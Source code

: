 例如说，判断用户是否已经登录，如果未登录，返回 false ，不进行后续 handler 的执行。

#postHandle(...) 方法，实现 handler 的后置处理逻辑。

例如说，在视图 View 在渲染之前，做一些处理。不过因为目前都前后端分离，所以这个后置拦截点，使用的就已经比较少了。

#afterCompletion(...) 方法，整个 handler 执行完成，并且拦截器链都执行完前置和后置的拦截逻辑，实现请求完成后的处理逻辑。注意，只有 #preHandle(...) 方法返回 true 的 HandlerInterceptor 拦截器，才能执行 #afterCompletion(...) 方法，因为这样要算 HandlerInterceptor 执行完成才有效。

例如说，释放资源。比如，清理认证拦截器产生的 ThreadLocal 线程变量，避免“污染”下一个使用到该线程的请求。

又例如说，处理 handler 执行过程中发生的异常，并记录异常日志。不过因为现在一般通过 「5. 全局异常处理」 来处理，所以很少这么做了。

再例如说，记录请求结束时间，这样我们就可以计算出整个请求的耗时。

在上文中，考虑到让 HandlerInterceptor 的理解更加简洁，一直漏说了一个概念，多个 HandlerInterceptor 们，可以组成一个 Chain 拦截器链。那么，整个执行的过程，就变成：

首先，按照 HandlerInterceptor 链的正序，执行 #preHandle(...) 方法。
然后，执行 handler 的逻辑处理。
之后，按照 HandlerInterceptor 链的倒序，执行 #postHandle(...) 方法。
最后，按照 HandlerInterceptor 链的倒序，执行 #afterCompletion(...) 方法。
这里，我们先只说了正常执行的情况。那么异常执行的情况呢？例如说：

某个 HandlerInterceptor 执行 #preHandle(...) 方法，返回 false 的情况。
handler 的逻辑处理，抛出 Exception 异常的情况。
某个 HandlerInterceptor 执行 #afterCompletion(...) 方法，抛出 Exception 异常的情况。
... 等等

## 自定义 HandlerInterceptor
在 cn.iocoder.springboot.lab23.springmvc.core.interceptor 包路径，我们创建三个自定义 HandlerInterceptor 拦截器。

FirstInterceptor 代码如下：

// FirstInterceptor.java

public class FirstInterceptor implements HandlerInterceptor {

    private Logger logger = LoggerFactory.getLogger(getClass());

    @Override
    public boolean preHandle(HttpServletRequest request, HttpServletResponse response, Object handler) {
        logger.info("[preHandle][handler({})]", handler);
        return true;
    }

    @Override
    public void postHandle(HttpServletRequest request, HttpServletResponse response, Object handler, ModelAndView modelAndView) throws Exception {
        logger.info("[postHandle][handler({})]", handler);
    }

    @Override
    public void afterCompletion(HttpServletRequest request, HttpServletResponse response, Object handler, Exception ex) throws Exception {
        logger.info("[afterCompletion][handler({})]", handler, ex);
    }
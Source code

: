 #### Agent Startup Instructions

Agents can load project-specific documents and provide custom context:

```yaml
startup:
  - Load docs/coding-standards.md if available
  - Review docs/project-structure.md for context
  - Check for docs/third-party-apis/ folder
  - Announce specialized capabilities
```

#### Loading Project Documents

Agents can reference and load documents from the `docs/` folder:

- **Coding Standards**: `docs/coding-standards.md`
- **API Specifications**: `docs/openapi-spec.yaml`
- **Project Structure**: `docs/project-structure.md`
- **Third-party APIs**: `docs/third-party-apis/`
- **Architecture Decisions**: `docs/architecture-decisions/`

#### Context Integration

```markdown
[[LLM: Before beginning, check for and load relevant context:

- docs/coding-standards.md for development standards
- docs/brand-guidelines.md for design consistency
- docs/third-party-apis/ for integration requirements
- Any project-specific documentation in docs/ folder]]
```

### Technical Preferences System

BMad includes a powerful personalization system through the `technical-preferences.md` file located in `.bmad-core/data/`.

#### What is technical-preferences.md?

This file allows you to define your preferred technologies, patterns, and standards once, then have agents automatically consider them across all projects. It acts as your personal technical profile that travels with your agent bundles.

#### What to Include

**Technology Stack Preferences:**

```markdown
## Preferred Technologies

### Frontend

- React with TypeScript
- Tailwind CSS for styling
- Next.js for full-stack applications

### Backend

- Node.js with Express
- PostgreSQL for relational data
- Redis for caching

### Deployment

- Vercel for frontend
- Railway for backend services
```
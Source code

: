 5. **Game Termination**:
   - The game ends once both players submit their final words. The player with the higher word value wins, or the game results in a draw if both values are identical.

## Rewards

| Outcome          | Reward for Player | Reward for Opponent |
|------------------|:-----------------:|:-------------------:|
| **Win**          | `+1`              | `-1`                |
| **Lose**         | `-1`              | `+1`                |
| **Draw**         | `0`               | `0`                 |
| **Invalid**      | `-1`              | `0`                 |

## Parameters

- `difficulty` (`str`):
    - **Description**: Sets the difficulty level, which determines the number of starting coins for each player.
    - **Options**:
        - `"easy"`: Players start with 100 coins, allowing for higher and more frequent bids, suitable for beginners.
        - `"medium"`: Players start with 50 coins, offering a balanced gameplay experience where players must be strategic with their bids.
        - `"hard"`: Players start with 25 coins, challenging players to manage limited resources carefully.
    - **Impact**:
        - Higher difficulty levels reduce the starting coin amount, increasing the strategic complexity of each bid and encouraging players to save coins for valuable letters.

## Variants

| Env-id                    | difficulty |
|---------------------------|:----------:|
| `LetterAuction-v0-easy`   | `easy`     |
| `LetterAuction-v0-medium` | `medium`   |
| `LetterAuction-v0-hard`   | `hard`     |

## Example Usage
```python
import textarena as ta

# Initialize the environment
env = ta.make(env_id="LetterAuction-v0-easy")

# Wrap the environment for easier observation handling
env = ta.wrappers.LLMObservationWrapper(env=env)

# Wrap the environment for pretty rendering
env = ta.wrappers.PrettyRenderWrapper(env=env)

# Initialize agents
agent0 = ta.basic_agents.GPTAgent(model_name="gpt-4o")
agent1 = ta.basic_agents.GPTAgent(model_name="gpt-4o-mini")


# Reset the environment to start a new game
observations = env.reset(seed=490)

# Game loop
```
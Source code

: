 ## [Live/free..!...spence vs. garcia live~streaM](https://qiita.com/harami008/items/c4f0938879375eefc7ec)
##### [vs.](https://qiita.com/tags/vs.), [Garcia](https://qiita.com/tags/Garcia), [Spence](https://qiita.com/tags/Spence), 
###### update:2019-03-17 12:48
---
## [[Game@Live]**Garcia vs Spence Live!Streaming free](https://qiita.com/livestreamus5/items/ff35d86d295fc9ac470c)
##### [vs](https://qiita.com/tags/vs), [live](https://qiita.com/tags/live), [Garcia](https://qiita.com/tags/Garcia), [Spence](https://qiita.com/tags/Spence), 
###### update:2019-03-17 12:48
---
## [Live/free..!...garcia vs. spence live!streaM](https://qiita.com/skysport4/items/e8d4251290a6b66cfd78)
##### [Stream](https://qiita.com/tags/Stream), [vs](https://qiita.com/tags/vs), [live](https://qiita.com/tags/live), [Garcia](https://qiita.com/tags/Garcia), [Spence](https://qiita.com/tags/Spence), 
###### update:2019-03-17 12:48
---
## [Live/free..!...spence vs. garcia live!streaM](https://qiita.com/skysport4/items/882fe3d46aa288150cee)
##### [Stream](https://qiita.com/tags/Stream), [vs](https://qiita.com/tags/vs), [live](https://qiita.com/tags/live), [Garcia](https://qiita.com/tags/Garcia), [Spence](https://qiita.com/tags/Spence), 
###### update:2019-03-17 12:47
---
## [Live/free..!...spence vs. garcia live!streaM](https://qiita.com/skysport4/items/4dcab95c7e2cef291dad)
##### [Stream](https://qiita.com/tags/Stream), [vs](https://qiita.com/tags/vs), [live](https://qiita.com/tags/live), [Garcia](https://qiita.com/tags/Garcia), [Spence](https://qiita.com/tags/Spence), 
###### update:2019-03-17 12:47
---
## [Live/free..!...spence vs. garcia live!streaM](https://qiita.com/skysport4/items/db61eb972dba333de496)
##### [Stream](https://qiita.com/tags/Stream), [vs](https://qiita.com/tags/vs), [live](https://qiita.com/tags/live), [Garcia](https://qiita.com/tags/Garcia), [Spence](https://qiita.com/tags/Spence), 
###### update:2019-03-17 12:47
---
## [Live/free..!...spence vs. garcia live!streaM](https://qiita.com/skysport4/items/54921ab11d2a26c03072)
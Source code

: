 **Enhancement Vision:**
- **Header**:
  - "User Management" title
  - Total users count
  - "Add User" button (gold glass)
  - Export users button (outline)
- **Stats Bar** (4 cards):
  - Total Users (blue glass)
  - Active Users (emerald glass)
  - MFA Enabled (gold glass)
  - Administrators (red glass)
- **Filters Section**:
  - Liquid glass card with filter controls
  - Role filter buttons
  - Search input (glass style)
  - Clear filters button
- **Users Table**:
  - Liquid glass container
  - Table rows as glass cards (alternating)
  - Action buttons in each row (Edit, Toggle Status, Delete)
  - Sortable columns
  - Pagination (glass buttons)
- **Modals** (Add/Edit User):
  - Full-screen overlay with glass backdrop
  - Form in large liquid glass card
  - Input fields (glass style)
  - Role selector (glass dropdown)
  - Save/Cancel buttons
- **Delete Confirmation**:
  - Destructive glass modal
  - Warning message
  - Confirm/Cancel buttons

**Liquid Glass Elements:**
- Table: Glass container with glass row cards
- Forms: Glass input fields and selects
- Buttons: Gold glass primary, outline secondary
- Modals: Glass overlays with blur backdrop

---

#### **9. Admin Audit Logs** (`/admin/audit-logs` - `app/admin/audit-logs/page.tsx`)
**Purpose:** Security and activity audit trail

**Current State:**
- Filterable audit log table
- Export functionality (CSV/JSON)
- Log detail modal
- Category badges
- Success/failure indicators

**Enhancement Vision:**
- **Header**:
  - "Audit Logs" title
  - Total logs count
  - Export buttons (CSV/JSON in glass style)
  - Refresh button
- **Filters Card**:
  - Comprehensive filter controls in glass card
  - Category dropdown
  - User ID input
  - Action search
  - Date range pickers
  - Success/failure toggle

__Brief__:
Copy every line above in which the string "difficulty" shows up.

__The completed task__:
- `difficulty` (`str`):
    - **Description**: Sets the difficulty level, which determines the number of starting coins for each player.
        - Higher difficulty levels reduce the starting coin amount, increasing the strategic complexity of each bid and encouraging players to save coins for valuable letters.
| Env-id                    | difficulty |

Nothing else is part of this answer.